This allows the experienced caller to move quickly to the desired
information while still offering all of the guidance information
necessary for a successful connection for any caller.
[0114] 3. How APT.TM. for VXML Works
[0115] APT.TM. is a caller adaptive process that continuously
monitors the speed and accuracy with which each caller is
responding to your IVR prompts and menus and adjusts the voice
playback speed of subsequent prompts accordingly. Under APT.TM.,
you can set minimum, several intermediate, and maximum playback
speeds for your IVR, as well as the caller response times that will
trigger an appropriate change in playback speed.
[0116] Today's voice applications are often required to provide a
variety of information to callers under a wide variety of call
specific circumstances. Each voice application is unique in its
overall length and the complexity of each level in the call script.
A simple voice mail/auto-attendant application might only ask the
caller to select departments within the organization or to specify
a name or extension. A more complex voice application could ask the
caller to enter an account number, a PIN and then offer several
choices to the caller via multiple menus.
[0117] In addition, each level in the application script has its
own unique context and difficulty level for the caller. Most
callers have little difficulty remembering the first five digits of
their social security number, but many may not easily remember
which PIN they used for a specific account or what the account
number itself is. And a five second long audio file that asks the
caller for a nine digit account number will generally require more
time for an accurate response than a ten second audio file that
simply asks the caller to select from one of three alternative
input choices.
[0118] To further complicate matters, some of your callers will be
using your voice application from the comfort and silence of their
own home or office. Others will be calling from a noisy public
phone or a cell phone with a poor connection. Add to this the fact
that individual callers will respond to the same question at their
own pace and comfort level based on their ability and knowledge and
it becomes clear that interaction with modern voice applications is
truly an individual centered, situation based process.

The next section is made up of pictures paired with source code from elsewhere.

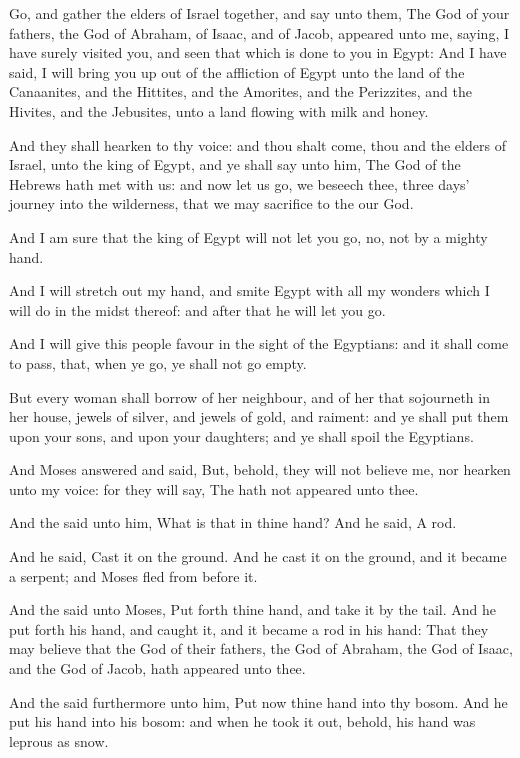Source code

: \Verse Go, and gather the elders of Israel together, and say unto them, The \LORD God of your fathers, the God of Abraham, of Isaac, and of Jacob, appeared unto me, saying, I have surely visited you, and seen that which is done to you in Egypt: \Verse And I have said, I will bring you up out of the affliction of Egypt unto the land of the Canaanites, and the Hittites, and the Amorites, and the Perizzites, and the Hivites, and the Jebusites, unto a land flowing with milk and honey.

\Verse And they shall hearken to thy voice: and thou shalt come, thou and the elders of Israel, unto the king of Egypt, and ye shall say unto him, The \LORD God of the Hebrews hath met with us: and now let us go, we beseech thee, three days' journey into the wilderness, that we may sacrifice to the \LORD our God.

\Verse And I am sure that the king of Egypt will not let you go, no, not by a mighty hand.

\Verse And I will stretch out my hand, and smite Egypt with all my wonders which I will do in the midst thereof: and after that he will let you go.

\Verse And I will give this people favour in the sight of the Egyptians: and it shall come to pass, that, when ye go, ye shall not go empty.

\Verse But every woman shall borrow of her neighbour, and of her that sojourneth in her house, jewels of silver, and jewels of gold, and raiment: and ye shall put them upon your sons, and upon your daughters; and ye shall spoil the Egyptians.

\Chapter
\Verse And Moses answered and said, But, behold, they will not believe me, nor hearken unto my voice: for they will say, The \LORD hath not appeared unto thee.

\Verse And the \LORD said unto him, What is that in thine hand? And he said, A rod.

\Verse And he said, Cast it on the ground. And he cast it on the ground, and it became a serpent; and Moses fled from before it.

\Verse And the \LORD said unto Moses, Put forth thine hand, and take it by the tail. And he put forth his hand, and caught it, and it became a rod in his hand: \Verse That they may believe that the \LORD God of their fathers, the God of Abraham, the God of Isaac, and the God of Jacob, hath appeared unto thee.

\Verse And the \LORD said furthermore unto him, Put now thine hand into thy bosom. And he put his hand into his bosom: and when he took it out, behold, his hand was leprous as snow.

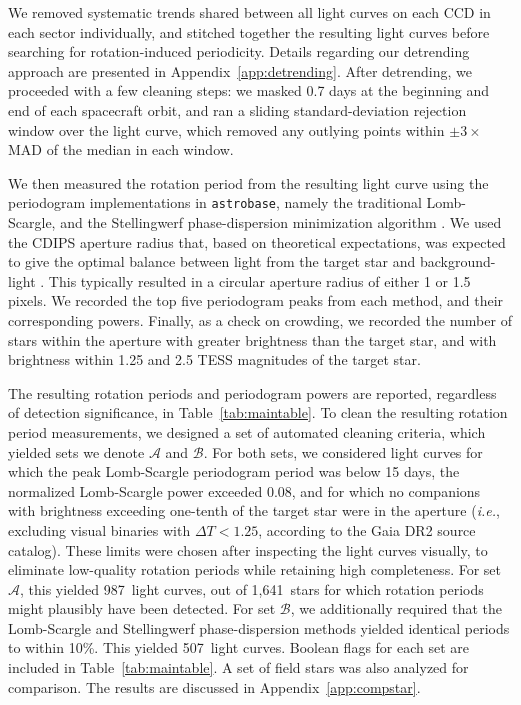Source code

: \documentclass[12pt,twocolumn,tighten]{aastex63}
\newcommand{\nautorotdenominator}{1{,}641} %
\newcommand{\nautorotnumerator}{987} %
\newcommand{\nautorotnumeratormatching}{507} %
\begin{document}
We removed systematic trends shared between all light curves on each
CCD in each sector individually, and stitched together the resulting
light curves before searching for rotation-induced periodicity.
Details regarding our detrending approach are presented in
Appendix~\ref{app:detrending}.  After detrending, we proceeded with a
few cleaning steps: we masked 0.7 days at the beginning and end of
each spacecraft orbit, and ran a sliding standard-deviation rejection
window over the light curve, which removed any outlying points within
$\pm3\times$MAD of the median in each window.

We then measured the rotation period from the resulting light curve
using the periodogram implementations in \texttt{astrobase}, namely
the traditional Lomb-Scargle, and the Stellingwerf phase-dispersion
minimization algorithm
\citep{lomb_1976,stellingwerf_period_1978,scargle_studies_1982,stellingwerf_period_2011,bhatti_astrobase_2018}.
We used the CDIPS aperture radius that, based on theoretical
expectations, was expected to give the optimal balance between light
from the target star and background-light \citep{Sullivan_2015}.  This
typically resulted in a circular aperture radius of either 1 or 1.5 pixels.
We recorded the top five periodogram peaks from each method, and their
corresponding powers.  Finally, as a check on crowding, we recorded
the number of stars within the aperture with greater
brightness than the target star, and with brightness within 1.25 and
2.5 TESS magnitudes of the target star.

The resulting rotation periods and periodogram powers are reported,
regardless of detection significance, in Table~\ref{tab:maintable}.
To clean the resulting rotation period measurements, we designed a set
of automated cleaning criteria, which yielded sets we denote
$\mathcal{A}$ and $\mathcal{B}$.  For both sets, we considered light
curves for which the peak Lomb-Scargle periodogram period was below 15
days, the normalized Lomb-Scargle power exceeded 0.08, and for which
no companions with brightness exceeding one-tenth of the target star
were in the aperture ({\it i.e.}, excluding visual binaries
with $\Delta T < 1.25$, according to the Gaia DR2 source catalog).
These limits were chosen after inspecting the light curves visually,
to eliminate low-quality rotation periods while retaining high
completeness.  For set $\mathcal{A}$, this yielded \nautorotnumerator\
light curves, out of \nautorotdenominator\ stars for which rotation
periods might plausibly have been detected.  For set $\mathcal{B}$, we
additionally required that the Lomb-Scargle and Stellingwerf
phase-dispersion methods yielded identical periods to within 10\%.
This yielded \nautorotnumeratormatching\ light curves.  Boolean flags
for each set are included in Table~\ref{tab:maintable}.
A set of field stars was also analyzed for comparison.
The results are discussed in Appendix~\ref{app:compstar}.
\end{document}
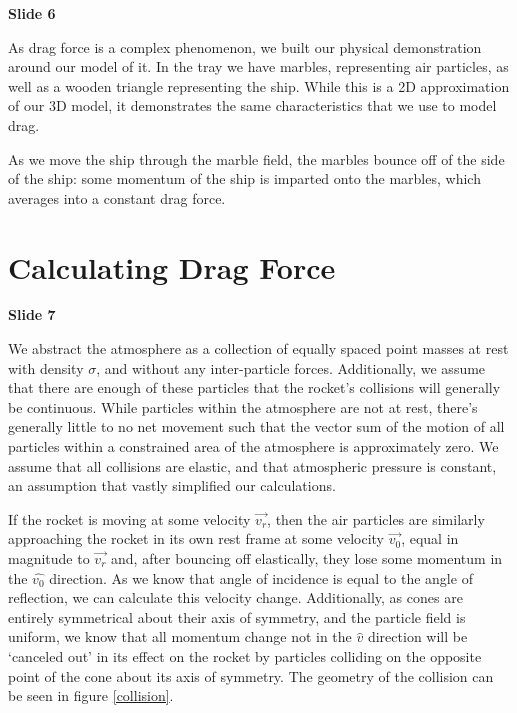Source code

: \documentclass[]{article}
\begin{document}
\textbf{Slide 6}

As drag force is a complex phenomenon, we built our physical demonstration around our model of it. In the tray we have marbles, representing air particles, as well as a wooden triangle representing the ship. While this is a 2D approximation of our 3D model, it demonstrates the same characteristics that we use to model drag.

As we move the ship through the marble field, the marbles bounce off of the side of the ship: some momentum of the ship is imparted onto the marbles, which averages into a constant drag force.

\newpage
\section{Calculating Drag Force}

\textbf{Slide 7}

We abstract the atmosphere as a collection of equally spaced point masses at rest with density $\sigma$, and without any inter-particle forces. Additionally, we assume that there are enough of these particles that the rocket's collisions will generally be continuous. While particles within the atmosphere are not at rest, there's generally little to no net movement such that the vector sum of the motion of all particles within a constrained area of the atmosphere is approximately zero. We assume that all collisions are elastic, and that atmospheric pressure is constant, an assumption that vastly simplified our calculations.


If the rocket is moving at some velocity $\vec{v_{r}}$, then the air particles are similarly approaching the rocket in its own rest frame at some velocity $\vec{v_0}$, equal in magnitude to $\vec{v_{r}}$ and, after bouncing off elastically, they lose some momentum in the $\hat{v_0}$ direction. As we know that angle of incidence is equal to the angle of reflection, we can calculate this velocity change. Additionally, as cones are entirely symmetrical about their axis of symmetry, and the particle field is uniform, we know that all momentum change not in the $\hat{v}$ direction will be `canceled out' in its effect on the rocket by particles colliding on the opposite point of the cone about its axis of symmetry. The geometry of the collision can be seen in figure \ref{collision}.
\end{document}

[0119] In order to account for this uniqueness among specific voice
applications, we provide a calibration mode for APT.TM.. This
allows your application to run in "Normal Mode" without APT.TM. in
order to provide real-time feedback from your callers under live
call circumstances. When your application runs with APT.TM. in
calibration mode, there is no change in the playback speed of your
audio and your callers hear the application as it sounds without
APT.TM.. However, the APT.TM. feature tracks and logs how long it
takes your callers to respond in seconds to each question/response
pair (or VXML form) in which the process was implemented. This
provides the valuable, real-time information inherent in your
application required to optimize APT.TM. for your particular call
center operation.
[0120] APT.TM. is the solution to allow your callers to set their
own pace for self-directed calls. This increases customer
satisfaction while minimizing call duration. Automatic changes in
playback speed enable your IVR system to adjust to the individual
caller just as a human receptionist would. This increases
efficiency for experienced callers while providing inexperienced
callers with the support they need. Increasing the efficiency of
your IVR system saves money in reduced toll-charges and higher call
throughput via your IVR system. APT.TM. has been proven to reduce
call duration by 5-15 percent of the overall call length based on
the type of call script being used. For further information on how
APT.TM. works, please visit our website at www.voicexl.com.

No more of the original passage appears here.